(INFORMATION GIVEN Opens)

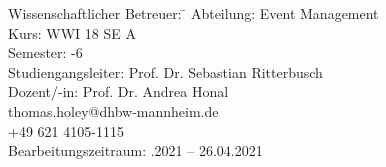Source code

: \begin{titlepage}
    
    
        \begin{minipage}{\textwidth}
    
            \begin{tabbing}
                
                Wissenschaftlicher Betreuer: \hspace{0.85cm}\=\kill
                Abteilung: \> Event Management \\[1.5mm]
                Kurs: \> WWI 18 SE A \\[1.5mm]
                Semester: -6 \\[1.5mm]
                Studiengangsleiter: \> Prof. Dr. Sebastian Ritterbusch  \\[1.5mm]
                Dozent/-in: \> Prof. Dr. Andrea Honal \\
                \> thomas.holey@dhbw-mannheim.de \\
                \> +49 621 4105-1115 \\[1.5mm]
                Bearbeitungszeitraum: .2021 -- 26.04.2021
               
            \end{tabbing}
    
    \end{minipage}
    
\end{titlepage}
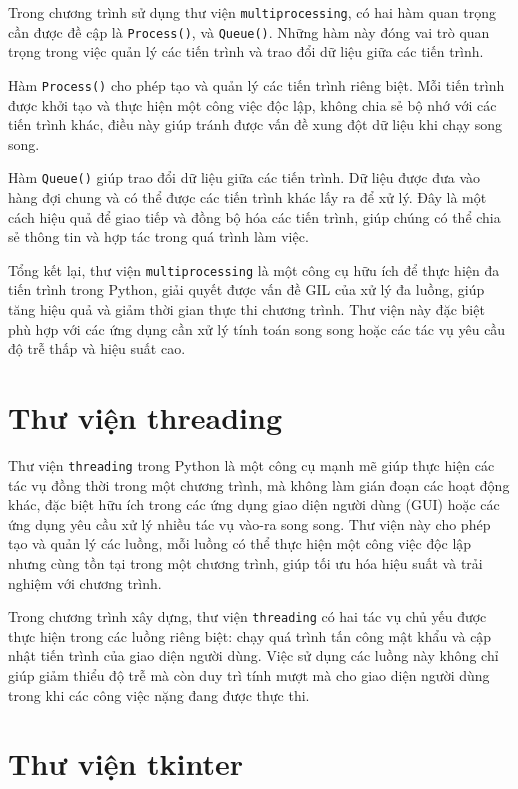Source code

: \documentclass[../DoAn.tex]{subfiles}
\begin{document}
Trong chương trình sử dụng thư viện \verb|multiprocessing|, có hai hàm quan trọng cần được đề cập là \verb|Process()|, và \verb|Queue()|. Những hàm này đóng vai trò quan trọng trong việc quản lý các tiến trình và trao đổi dữ liệu giữa các tiến trình.

Hàm \verb|Process()| cho phép tạo và quản lý các tiến trình riêng biệt. Mỗi tiến trình được khởi tạo và thực hiện một công việc độc lập, không chia sẻ bộ nhớ với các tiến trình khác, điều này giúp tránh được vấn đề xung đột dữ liệu khi chạy song song.

Hàm \verb|Queue()| giúp trao đổi dữ liệu giữa các tiến trình. Dữ liệu được đưa vào hàng đợi chung và có thể được các tiến trình khác lấy ra để xử lý. Đây là một cách hiệu quả để giao tiếp và đồng bộ hóa các tiến trình, giúp chúng có thể chia sẻ thông tin và hợp tác trong quá trình làm việc.

Tổng kết lại, thư viện \verb|multiprocessing| là một công cụ hữu ích để thực hiện đa tiến trình trong Python, giải quyết được vấn đề GIL của xử lý đa luồng, giúp tăng hiệu quả và giảm thời gian thực thi chương trình. Thư viện này đặc biệt phù hợp với các ứng dụng cần xử lý tính toán song song hoặc các tác vụ yêu cầu độ trễ thấp và hiệu suất cao.

\section{Thư viện threading}
\label{section:3.3}

Thư viện \verb|threading| trong Python là một công cụ mạnh mẽ giúp thực hiện các tác vụ đồng thời trong một chương trình, mà không làm gián đoạn các hoạt động khác, đặc biệt hữu ích trong các ứng dụng giao diện người dùng (GUI) hoặc các ứng dụng yêu cầu xử lý nhiều tác vụ vào-ra song song. Thư viện này cho phép tạo và quản lý các luồng, mỗi luồng có thể thực hiện một công việc độc lập nhưng cùng tồn tại trong một chương trình, giúp tối ưu hóa hiệu suất và trải nghiệm với chương trình.

Trong chương trình xây dựng, thư viện \verb|threading| có hai tác vụ chủ yếu được thực hiện trong các luồng riêng biệt: chạy quá trình tấn công mật khẩu và cập nhật tiến trình của giao diện người dùng. Việc sử dụng các luồng này không chỉ giúp giảm thiểu độ trễ mà còn duy trì tính mượt mà cho giao diện người dùng trong khi các công việc nặng đang được thực thi.

\section{Thư viện tkinter} 
\label{section:3.4}
\end{document}

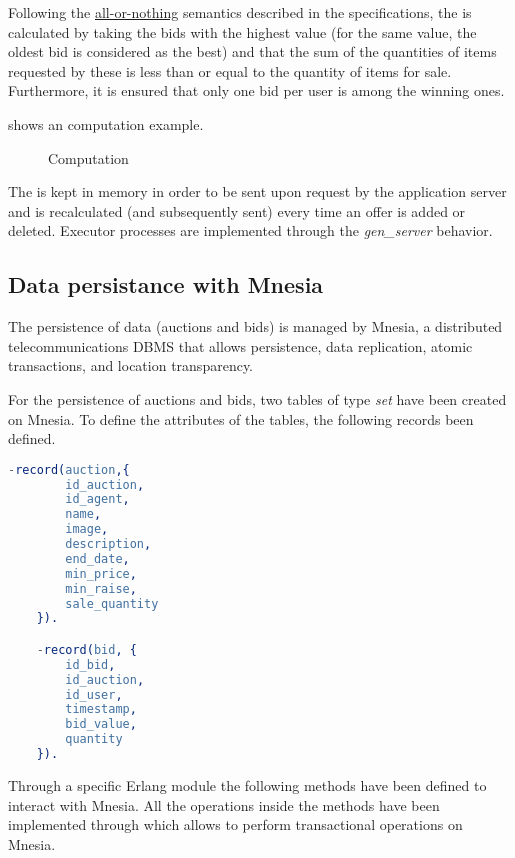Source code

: Following the \underline{all-or-nothing} semantics described in the
specifications, the  is calculated by taking the bids with
the highest value (for the same value, the oldest bid is considered as the best)
and that the sum of the quantities of items requested by these is less than or
equal to the quantity of items for sale. Furthermore, it is ensured that only
one bid per user is among the winning ones.

 shows an  computation
example.


\begin{figure}[htb]
	\centering
	\caption{
	Computation}\label{fig:auction-state-example}
\end{figure}

The  is kept in memory in order to be sent upon request by
the application server and is recalculated (and subsequently sent) every time an
offer is added or deleted. Executor processes are implemented through the
\textit{gen\_server} behavior.

\subsection{Data persistance with Mnesia}

The persistence of data (auctions and bids) is managed by Mnesia, a distributed
telecommunications DBMS that allows persistence, data replication, atomic
transactions, and location transparency.

For the persistence of auctions and bids, two tables of type \textit{set} have
been created on Mnesia. To define the attributes of the tables, the following
records been defined.

\begin{lstlisting}[language=Erlang, caption=Mnesia Record]
    -record(auction,{
        id_auction,
        id_agent,
        name,
        image,
        description,
        end_date,
        min_price,
        min_raise,
        sale_quantity
    }).

    -record(bid, {
        id_bid,
        id_auction,
        id_user,
        timestamp,
        bid_value,
        quantity
    }).
\end{lstlisting}

Through a specific Erlang module the following methods have been defined to
interact with Mnesia. All the operations inside the methods have been
implemented through  which allows to perform
transactional operations on Mnesia.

(INFORMATION GIVEN Closes)

WHAT THE TASK ASKS - From the data above, state how many lines hold the string "that", and give the number without other words.

TASK RESULT - 3